▸ Task data:
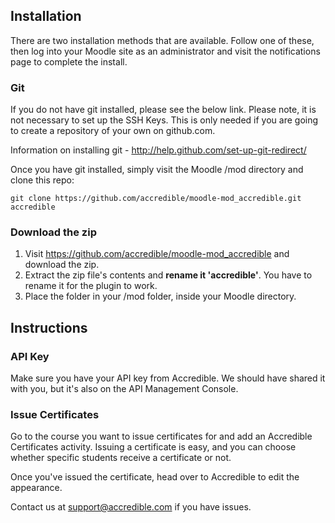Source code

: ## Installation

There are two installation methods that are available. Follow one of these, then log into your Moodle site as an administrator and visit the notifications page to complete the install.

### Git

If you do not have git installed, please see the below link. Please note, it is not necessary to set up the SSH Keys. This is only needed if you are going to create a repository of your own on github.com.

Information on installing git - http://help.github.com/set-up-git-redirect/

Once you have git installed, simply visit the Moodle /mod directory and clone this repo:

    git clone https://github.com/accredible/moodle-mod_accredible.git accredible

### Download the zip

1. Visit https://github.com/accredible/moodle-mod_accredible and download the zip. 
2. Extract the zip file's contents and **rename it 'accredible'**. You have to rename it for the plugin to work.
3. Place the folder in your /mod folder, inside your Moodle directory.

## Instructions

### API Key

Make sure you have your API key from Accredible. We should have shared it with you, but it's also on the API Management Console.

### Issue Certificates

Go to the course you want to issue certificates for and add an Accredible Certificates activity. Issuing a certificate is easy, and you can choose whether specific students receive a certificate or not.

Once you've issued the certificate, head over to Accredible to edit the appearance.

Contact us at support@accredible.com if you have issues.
...
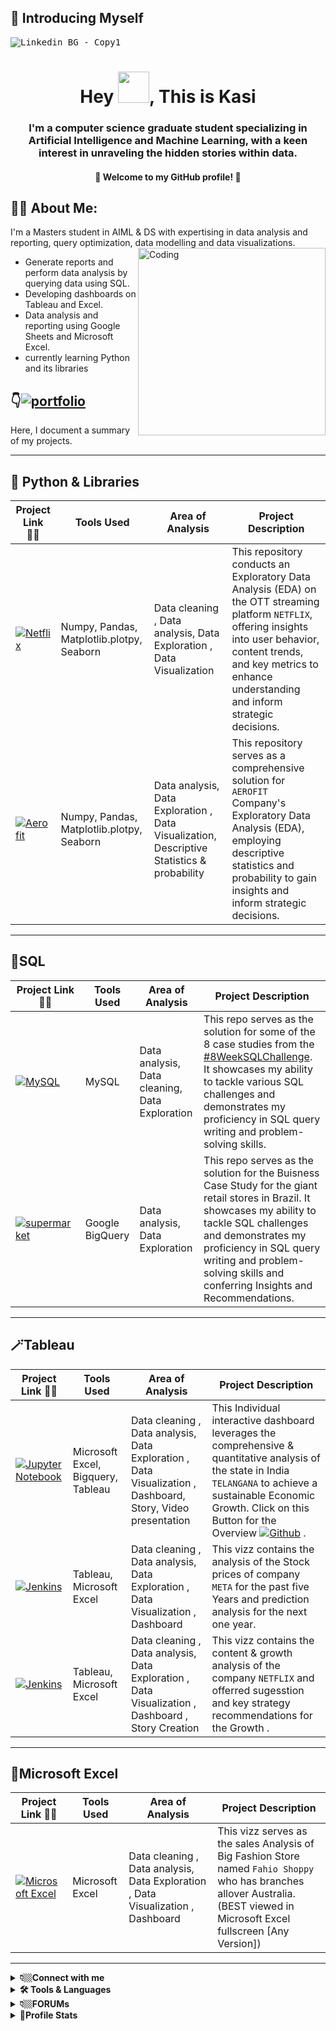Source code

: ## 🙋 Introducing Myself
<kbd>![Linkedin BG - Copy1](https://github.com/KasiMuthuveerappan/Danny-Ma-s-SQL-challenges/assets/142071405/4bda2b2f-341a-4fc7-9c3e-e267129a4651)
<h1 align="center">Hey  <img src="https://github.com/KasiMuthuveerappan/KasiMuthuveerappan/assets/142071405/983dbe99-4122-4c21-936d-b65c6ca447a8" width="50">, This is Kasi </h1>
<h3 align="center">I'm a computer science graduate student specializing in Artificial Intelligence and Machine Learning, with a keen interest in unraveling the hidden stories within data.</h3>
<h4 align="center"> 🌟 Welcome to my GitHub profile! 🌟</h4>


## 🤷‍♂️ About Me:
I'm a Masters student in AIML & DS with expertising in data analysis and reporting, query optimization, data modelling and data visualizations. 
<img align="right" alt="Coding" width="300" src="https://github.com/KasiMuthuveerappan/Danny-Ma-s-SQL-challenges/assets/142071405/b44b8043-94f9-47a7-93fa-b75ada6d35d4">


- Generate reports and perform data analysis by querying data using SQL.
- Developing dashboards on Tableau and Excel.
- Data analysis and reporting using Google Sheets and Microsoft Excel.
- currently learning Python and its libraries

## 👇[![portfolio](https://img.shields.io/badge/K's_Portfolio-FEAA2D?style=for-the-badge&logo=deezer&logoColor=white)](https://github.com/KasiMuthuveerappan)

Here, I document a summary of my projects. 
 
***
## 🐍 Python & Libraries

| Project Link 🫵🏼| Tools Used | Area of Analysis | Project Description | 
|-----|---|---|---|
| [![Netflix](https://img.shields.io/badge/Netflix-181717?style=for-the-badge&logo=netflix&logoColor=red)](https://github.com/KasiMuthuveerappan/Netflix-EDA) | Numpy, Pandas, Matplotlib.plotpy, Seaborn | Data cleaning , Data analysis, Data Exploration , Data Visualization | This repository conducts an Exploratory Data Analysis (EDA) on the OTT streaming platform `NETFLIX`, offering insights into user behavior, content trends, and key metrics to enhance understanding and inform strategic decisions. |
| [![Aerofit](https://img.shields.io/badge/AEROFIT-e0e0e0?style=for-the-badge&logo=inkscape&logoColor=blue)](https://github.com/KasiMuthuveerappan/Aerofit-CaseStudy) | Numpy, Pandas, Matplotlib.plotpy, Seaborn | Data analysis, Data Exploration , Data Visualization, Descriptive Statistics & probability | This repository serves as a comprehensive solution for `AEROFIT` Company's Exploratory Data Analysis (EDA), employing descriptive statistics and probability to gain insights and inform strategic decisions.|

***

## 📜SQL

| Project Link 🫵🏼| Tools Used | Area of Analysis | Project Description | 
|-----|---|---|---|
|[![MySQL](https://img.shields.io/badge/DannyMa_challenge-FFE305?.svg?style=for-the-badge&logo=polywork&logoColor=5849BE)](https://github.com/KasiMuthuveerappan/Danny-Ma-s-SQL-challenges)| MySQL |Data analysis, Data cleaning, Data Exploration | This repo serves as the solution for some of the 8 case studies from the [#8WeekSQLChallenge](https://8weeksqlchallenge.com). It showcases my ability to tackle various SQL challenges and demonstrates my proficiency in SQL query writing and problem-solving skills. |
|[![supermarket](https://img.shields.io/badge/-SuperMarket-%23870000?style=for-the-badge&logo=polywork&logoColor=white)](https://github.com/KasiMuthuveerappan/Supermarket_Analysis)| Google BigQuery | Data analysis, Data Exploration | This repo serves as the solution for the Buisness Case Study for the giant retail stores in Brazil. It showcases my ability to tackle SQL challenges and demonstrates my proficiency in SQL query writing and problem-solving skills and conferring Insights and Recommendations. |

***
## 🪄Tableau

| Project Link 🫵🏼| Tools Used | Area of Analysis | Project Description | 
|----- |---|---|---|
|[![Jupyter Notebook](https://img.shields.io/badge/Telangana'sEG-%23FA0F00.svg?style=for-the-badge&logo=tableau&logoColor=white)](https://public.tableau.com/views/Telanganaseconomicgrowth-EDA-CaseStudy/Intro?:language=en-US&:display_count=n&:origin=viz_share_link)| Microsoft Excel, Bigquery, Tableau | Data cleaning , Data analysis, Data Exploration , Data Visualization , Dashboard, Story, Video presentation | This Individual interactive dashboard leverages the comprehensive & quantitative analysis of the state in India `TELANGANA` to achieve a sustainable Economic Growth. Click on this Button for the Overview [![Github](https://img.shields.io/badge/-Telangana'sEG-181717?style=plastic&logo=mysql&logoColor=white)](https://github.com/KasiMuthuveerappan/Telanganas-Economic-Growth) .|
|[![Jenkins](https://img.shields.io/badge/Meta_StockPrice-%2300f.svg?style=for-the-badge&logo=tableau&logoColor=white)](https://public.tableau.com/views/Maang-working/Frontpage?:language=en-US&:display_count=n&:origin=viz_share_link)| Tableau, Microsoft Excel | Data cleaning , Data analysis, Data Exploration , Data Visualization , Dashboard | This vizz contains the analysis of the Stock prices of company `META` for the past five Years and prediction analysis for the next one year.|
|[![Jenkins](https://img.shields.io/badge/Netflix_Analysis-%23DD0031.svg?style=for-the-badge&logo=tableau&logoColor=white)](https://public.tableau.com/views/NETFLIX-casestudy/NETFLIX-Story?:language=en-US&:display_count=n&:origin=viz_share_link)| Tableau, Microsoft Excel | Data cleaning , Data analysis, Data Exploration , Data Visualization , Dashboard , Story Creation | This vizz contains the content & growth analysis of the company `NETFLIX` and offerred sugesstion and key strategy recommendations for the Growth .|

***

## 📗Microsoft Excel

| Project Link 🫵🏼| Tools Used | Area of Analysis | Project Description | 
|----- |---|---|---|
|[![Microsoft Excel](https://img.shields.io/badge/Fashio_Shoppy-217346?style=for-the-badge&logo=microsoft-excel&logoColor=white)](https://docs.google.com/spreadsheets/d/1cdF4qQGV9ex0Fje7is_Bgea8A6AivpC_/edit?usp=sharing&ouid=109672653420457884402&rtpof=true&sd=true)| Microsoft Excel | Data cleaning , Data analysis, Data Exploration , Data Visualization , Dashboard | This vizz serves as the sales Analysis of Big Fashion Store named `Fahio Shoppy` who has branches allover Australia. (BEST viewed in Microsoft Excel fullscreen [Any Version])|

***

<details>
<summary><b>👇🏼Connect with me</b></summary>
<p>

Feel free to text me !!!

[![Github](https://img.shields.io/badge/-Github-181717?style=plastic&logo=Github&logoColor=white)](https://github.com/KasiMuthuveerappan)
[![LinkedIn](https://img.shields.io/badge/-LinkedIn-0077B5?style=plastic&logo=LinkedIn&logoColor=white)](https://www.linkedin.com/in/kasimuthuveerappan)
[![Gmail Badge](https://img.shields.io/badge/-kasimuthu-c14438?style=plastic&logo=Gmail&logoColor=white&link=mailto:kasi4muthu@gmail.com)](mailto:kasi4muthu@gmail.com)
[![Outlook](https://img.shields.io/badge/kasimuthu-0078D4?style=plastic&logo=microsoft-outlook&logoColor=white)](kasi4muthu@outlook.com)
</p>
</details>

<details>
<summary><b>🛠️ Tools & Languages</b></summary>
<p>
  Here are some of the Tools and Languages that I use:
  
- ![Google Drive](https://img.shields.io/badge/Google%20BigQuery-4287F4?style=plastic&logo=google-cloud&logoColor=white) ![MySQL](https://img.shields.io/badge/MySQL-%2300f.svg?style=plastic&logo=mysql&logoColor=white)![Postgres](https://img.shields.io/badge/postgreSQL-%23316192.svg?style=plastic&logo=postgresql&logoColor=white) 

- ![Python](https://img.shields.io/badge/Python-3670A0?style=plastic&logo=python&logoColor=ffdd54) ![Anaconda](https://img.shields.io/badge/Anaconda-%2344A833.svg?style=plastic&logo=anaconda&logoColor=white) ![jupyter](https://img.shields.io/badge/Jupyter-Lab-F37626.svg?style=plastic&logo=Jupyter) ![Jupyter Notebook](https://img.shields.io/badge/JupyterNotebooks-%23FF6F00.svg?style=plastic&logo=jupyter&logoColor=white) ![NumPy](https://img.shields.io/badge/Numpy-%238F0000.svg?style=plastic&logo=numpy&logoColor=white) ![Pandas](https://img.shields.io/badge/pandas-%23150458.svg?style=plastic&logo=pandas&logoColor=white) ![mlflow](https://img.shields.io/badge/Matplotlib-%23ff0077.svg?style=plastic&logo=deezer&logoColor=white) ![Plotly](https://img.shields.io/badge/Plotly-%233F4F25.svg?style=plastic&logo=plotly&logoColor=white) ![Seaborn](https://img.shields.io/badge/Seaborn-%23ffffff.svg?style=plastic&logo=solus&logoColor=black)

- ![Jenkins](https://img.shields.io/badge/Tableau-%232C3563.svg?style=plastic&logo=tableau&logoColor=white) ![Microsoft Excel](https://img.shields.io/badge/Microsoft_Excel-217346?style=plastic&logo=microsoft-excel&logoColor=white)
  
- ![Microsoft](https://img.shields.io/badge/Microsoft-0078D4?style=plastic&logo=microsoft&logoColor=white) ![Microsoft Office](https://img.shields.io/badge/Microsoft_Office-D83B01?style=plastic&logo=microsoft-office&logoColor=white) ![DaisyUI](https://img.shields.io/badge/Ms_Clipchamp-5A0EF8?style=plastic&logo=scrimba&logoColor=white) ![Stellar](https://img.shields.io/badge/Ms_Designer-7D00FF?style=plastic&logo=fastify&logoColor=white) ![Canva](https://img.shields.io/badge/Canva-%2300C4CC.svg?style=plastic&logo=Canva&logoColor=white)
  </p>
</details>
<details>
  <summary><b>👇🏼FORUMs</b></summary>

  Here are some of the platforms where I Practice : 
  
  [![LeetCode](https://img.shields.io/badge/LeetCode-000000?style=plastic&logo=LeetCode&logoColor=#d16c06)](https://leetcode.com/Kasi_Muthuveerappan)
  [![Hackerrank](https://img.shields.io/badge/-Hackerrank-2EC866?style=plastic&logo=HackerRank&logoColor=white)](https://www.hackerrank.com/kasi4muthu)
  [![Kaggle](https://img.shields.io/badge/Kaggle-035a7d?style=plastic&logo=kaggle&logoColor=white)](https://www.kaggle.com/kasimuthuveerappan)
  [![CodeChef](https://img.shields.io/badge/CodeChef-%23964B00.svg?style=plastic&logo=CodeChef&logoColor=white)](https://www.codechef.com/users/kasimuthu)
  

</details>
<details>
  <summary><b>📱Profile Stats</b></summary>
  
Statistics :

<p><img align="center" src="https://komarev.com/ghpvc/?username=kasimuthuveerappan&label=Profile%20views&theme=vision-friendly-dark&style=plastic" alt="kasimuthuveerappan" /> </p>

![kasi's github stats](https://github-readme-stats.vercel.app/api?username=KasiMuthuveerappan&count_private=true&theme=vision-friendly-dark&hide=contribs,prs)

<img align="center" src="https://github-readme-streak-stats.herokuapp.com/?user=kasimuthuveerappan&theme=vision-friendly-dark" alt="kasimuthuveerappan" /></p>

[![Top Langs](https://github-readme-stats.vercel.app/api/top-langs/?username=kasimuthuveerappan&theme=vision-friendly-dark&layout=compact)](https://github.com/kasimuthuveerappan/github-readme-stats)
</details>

▸ The task: Search the records for the string "directory" and report each line that has it.

▸ Exercise output:
Once you have git installed, simply visit the Moodle /mod directory and clone this repo:
3. Place the folder in your /mod folder, inside your Moodle directory.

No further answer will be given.